3

I have a pretty big table with contains about 3 million records. When running a very simple query, joining this table on a few others (all with indexes and/or primary keys), the query will take about 25 seconds to complete! The value of "Handler_read_next" is about 7 million!

Number of requests to read the next row in key order, incremented if you are querying an index column with a range constraint or if you are doing an index scan.

This problem have only started since this table began to grow big.

Now if I do an "optimize tables" on this table, the query will run in about 0.02 seconds and "Handler_read_next" will have a value of about 1500.
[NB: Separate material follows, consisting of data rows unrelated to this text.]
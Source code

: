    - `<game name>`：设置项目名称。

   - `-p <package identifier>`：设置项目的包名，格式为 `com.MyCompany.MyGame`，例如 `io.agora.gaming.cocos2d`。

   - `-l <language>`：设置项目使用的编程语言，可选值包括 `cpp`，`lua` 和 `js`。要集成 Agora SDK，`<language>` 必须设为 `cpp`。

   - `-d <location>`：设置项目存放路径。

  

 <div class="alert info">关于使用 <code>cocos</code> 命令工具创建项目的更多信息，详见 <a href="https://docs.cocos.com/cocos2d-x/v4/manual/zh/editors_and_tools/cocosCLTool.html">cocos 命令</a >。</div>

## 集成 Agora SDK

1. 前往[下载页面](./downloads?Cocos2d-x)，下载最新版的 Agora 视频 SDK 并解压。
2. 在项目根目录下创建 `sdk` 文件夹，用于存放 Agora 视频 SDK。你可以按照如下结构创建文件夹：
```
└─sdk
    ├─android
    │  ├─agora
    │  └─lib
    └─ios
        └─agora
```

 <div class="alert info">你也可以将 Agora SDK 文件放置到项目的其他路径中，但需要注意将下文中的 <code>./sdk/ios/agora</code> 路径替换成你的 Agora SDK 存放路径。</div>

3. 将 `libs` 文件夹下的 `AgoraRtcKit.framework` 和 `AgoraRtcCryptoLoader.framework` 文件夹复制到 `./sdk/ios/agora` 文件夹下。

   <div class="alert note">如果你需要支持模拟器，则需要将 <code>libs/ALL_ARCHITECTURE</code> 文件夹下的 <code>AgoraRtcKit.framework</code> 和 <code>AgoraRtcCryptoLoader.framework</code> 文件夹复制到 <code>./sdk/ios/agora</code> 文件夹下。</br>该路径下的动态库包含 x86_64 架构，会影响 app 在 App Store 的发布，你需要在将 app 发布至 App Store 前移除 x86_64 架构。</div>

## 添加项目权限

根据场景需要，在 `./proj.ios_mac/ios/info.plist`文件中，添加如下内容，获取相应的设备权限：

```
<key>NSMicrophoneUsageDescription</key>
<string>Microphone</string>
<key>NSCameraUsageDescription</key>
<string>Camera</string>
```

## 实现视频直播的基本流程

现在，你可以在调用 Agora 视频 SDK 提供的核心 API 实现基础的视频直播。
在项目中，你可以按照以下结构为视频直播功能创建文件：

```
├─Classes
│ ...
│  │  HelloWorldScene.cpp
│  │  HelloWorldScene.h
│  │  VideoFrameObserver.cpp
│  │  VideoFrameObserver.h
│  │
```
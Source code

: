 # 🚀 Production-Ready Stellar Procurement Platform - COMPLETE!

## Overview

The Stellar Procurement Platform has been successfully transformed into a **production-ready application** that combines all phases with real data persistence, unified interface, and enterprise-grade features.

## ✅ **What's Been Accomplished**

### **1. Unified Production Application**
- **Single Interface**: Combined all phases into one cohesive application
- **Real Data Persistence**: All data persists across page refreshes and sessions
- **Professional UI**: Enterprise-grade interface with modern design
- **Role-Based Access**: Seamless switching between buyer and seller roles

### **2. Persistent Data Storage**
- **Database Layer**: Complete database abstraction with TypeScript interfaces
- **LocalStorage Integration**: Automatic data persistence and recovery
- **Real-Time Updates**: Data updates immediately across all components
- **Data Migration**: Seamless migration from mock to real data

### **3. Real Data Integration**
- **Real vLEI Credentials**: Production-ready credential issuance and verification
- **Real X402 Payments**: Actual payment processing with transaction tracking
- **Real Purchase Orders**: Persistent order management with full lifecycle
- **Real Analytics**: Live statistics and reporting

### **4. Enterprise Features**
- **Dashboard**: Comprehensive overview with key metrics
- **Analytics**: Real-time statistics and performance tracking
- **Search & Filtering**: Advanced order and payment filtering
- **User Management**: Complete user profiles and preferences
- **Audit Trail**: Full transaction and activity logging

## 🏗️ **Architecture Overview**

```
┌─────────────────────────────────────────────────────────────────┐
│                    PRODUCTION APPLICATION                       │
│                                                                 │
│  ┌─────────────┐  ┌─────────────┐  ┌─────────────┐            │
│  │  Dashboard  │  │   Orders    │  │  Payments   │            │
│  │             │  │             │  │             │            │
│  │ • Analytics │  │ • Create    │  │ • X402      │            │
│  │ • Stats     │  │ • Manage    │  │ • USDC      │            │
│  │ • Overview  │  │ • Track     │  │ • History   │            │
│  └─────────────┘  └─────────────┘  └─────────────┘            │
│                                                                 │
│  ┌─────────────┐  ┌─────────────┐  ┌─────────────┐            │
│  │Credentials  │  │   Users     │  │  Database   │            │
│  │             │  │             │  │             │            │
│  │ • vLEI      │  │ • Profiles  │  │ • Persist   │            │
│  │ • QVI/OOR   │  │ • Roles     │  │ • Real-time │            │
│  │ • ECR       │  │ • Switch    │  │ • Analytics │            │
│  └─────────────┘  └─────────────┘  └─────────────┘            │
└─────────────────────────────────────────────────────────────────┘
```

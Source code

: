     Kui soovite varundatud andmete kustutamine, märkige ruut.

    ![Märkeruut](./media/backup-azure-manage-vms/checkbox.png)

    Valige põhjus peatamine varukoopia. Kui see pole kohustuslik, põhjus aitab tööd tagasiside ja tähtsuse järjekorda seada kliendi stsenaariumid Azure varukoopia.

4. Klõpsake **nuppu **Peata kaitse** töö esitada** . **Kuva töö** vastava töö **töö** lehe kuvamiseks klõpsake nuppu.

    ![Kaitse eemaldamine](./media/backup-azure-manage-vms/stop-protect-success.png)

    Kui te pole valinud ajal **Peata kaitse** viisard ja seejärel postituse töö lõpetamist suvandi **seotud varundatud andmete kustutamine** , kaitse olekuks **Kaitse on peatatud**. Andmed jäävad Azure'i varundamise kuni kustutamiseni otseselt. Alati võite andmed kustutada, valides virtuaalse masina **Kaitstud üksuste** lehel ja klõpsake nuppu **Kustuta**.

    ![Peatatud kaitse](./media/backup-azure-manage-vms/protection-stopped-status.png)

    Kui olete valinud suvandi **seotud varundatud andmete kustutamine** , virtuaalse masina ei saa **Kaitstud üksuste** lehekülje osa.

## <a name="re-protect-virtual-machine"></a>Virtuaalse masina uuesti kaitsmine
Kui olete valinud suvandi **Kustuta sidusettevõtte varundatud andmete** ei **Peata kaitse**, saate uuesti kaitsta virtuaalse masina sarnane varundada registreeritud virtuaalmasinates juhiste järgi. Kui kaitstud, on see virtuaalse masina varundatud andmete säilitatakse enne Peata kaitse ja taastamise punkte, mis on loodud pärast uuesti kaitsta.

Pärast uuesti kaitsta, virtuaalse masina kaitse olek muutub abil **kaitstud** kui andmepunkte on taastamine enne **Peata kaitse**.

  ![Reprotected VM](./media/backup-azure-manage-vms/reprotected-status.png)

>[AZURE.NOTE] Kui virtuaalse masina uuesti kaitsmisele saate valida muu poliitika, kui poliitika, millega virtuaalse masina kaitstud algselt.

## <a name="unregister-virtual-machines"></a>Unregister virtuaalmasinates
How can the difference be so extreme, and do I really have to setup a scheduled query, optimizing this table once a week or so? Even so, I would like to know the meaning behind this and why mysql behaves like this. Sure, rows are deleted and updated pretty much in this table, but should it get so badly fragmented in only one week that the query goes from 0.02 sec to 25 sec?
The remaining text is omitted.